Oleh : Jamhuri Ungel, MA
Dari sejak dalam kandungan anak telah dijaga dan dirawat orang tua sampai saat dewasa, dari badannya yang masih kecil sampai besar anak diajar dan dilatih untuk dapat hidup mandiri “ari kucakmu nge berkul ari konotmu nge barneru” lalu sampailah masanya orang tua melaksanakan satu lagi kewajibannya kepada anak beru yaitu menikahkannya.
Orang tua akan berupaya menikahkan anak beru mereka dengan laki-laki yang tidak pernah kenak matahari, artinya laki-laki yang rajin berusaha yang selalu pergi kerja sebelum mata hari terbit dan pulang dari kerja setelah mata hari terbenam. Itulah cita-cita dan harapan orang tua.
Perkawinan ada dua macam : pertama anak beru yang tinggal dan pindah belah (klean) ke keluarga suami, ini disebut dengan perkawinan juelen atau julenen. Kedua adalah laki-laki yang menjadi bagian dari keluarga anak beru, ini disebut dengan perkawinan angkap.
Penggunaan kata juelen dan kata julenen untuk salah satu bentuk perkawinan dalam pemahaman masyarakat sulit dibedakan, walau kedua kata tersebut mempunyai makna yang sangat jauh berbeda.
Kata juelen yang berasal dari kata juel (Gayo) artinya jual (Indonesia) yakni suatu transaksi jual beli antara penjual dan pembeli untuk memindahkan barang dari penjual kepada pembeli dan memindahkan uang sebagai harga dari pembeli kepada penjual dengan menggunakan aqad.
Kata ini tidak sesuai untuk digunakan dalam hal perkawinan karena tidak ada terjadinya perpindahan hak milik dan tidak adanya perpindahan harga karena memang tidak ada harga. Namun perkawinan yang bersifat eksogami seperti disebutkan di atas dalam masyarakat Gayo tetap dianggap sebagai perkawinan juelen.
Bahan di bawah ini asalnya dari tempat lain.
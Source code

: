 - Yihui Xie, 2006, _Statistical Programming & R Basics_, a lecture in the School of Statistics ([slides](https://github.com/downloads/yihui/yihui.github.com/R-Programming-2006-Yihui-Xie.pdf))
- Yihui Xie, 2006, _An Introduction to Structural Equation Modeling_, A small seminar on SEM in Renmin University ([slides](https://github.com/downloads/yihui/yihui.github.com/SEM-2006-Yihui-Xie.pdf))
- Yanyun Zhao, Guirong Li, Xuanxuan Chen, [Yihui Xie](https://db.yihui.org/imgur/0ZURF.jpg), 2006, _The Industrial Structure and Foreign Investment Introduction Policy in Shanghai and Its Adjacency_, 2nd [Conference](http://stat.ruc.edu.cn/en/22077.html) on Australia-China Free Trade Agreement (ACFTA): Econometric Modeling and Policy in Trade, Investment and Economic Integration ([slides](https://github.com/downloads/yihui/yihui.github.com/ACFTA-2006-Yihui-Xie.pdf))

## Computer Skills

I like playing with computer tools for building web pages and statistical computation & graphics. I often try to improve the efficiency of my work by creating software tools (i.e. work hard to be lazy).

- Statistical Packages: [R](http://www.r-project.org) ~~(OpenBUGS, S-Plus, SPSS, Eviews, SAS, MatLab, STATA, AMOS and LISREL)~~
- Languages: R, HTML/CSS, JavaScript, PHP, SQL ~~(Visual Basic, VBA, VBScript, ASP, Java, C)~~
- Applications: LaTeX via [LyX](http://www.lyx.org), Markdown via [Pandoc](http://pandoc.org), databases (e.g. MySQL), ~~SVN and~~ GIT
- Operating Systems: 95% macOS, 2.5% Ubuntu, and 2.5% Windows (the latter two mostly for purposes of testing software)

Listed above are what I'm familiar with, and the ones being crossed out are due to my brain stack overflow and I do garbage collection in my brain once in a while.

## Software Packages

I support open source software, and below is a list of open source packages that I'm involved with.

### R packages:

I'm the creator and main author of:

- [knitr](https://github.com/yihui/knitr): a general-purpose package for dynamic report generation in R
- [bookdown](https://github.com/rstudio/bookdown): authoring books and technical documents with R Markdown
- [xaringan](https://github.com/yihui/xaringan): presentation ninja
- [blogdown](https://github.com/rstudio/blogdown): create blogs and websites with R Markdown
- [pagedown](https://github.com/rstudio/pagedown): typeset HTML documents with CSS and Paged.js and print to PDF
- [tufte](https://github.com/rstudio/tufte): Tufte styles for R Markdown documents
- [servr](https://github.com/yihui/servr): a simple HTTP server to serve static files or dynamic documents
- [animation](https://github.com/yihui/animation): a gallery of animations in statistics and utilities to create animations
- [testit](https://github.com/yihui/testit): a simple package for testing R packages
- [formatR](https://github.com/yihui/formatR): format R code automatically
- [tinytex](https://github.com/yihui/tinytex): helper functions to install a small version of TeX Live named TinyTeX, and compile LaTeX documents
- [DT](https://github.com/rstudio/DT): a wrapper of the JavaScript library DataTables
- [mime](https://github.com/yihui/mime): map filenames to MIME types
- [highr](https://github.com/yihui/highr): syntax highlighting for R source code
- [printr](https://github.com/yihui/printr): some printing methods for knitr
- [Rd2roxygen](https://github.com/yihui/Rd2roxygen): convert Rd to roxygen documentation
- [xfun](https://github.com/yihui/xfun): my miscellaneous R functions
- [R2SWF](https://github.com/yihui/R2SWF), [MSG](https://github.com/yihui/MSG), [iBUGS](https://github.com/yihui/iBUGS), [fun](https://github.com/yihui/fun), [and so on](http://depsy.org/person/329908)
Perpindahan belah isteri menjadi belah laki-laki dan kebanyakannya tidak kembali lagi ke belah asal kecuali terjadi perceraian atau ketika suami meninggal dunia lalu isteri meminta kembali ke belahnya asalnya maka itu dibenarkan.
Ketika terjadi perkawinan juelen, dimana anak beru berpindah ke belah laki-laki, maka anak beru tidak mendapat warisan dari keluarga asalnya, pemberian kepada anak beru hanya bersifat penosahan (pemberian) dengan jumlah yang tidak ditentukan, bahkan pemberian lebih banyak berbentuk hewan peliharaan seperti kuda atau kerbau.
Hal ini bisa diterima oleh logika kita, karena perkawinan yang eksogami dimana isteri tidak kembali lagi ke keluarga asal maka tidak mungkin diberikan harta seperti sawah dan kebun, karena sawah dan kebun tidak bisa dipindah tempatkan ke tempat suami.
Karena itu kalau kita telusuri tiga jenjang keturunan (datu) kita keatas yang saat itu menganut sistem juelen maka tidak mendapatkan harta apa-apa dalam bentuk warisan.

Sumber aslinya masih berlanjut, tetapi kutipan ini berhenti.